Nearly a dozen states restrict noncompete use based on salary thresholds, but the University of Maryland’s Starr argues that the state-by-state approach does not address a core issue: “Noncompete agreements themselves have chilling effects, and [firms and workers] have to spend a lot of money to try to get them voided,” he said.
Lawyers in the few states where noncompete enforcement has long been restricted told The Post that they often hear from workers who say their employer is trying to enforce a noncompete agreement. Joel Fremstad, a North Dakota employment lawyer, said he frequently encounters such cases despite the formal ban.
Companies “have been doing this in North Dakota forever,” he said. “The reason is because they can — and most employees are not going to be in a position to fight this.”
No need to be ‘trapped’
Some employers view the agreements as necessary.
Andrea Fitzpatrick and Dmitriy Kuzmenko taught ballroom dancing for years in Palm Beach Gardens, Fla., working for a franchise studio. They say the franchise owner asked them in April 2021 to sign a noncompete agreement that would have barred them from teaching within a 25-mile radius of the studio.
They didn’t sign it; instead they opened their own studio, In Motion Ballroom, in nearby Jupiter in July.
Despite their recent experience, they did not want their employees leaving to become rivals, so they asked new hires to sign noncompete agreements.
Fitzpatrick and Kuzmenko describe their contracts as less restrictive than the ones at their previous employer. Their agreement bars employees who depart from teaching ballroom dance within 15 miles of In Motion if they leave, rather than 25 miles, and expires one year after leaving the dance studio, according to a copy of the agreement provided by their lawyer.
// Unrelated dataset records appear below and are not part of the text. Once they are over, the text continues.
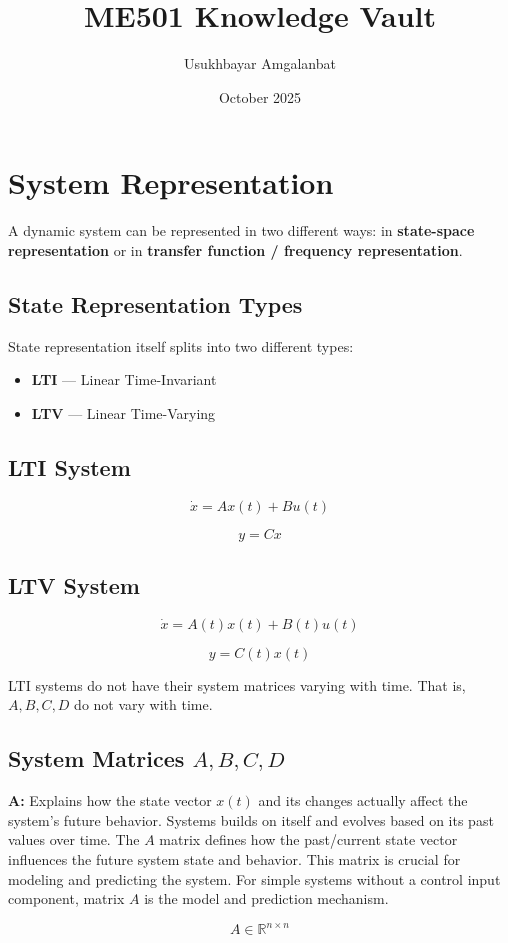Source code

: \documentclass{article}
\title{ME501 Knowledge Vault}
\author{Usukhbayar Amgalanbat}
\date{October 2025}
\begin{document}
\section*{System Representation}

A dynamic system can be represented in two different ways:  
in \textbf{state-space representation} or in \textbf{transfer function / frequency representation}.

\subsection*{State Representation Types}

State representation itself splits into two different types:

\begin{itemize}
    \item \textbf{LTI} — Linear Time-Invariant
    \item \textbf{LTV} — Linear Time-Varying
\end{itemize}

\subsection*{LTI System}

\begin{equation}
    \dot{x} = A x(t) + B u(t)
\end{equation}

\begin{equation}
    y = Cx
\end{equation}

\subsection*{LTV System}

\begin{equation}
    \dot{x} = A(t)x(t) + B(t)u(t)
\end{equation}

\begin{equation}
    y = C(t)x(t)
\end{equation}

LTI systems do not have their system matrices varying with time.  
That is, \(A, B, C, D\) do not vary with time.

\subsection*{System Matrices \(A, B, C, D\)}

\textbf{A:} Explains how the state vector \(x(t)\) and its changes actually affect the system's future behavior.  
Systems builds on itself and evolves based on its past values over time.  
The \(A\) matrix defines how the past/current state vector influences the future system state and behavior.  
This matrix is crucial for modeling and predicting the system.  
For simple systems without a control input component, matrix \(A\) is the model and prediction mechanism.

\[
A \in \mathbb{R}^{n \times n}
\]
\end{document}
“We didn’t want them to ever feel like they were trapped with us,” Fitzpatrick said. “[But] we wanted to have some sort of document [that] would protect the business and our list of clients.”
Fitzpatrick and Kuzmenko have an extra advantage as employers: Florida courts are more supportive of employers — and are more likely to enforce noncompete agreements — than some states elsewhere, according to attorneys.
“Florida is one of the most anti-employee states in the nation,” Florida employment attorney Donna Ballman said.
Workers can fight enforcement, she explained, but by “the time they get a result, they’ve spent tens of thousands, if not hundreds of thousands, of dollars defending themselves, and the noncompete has expired.”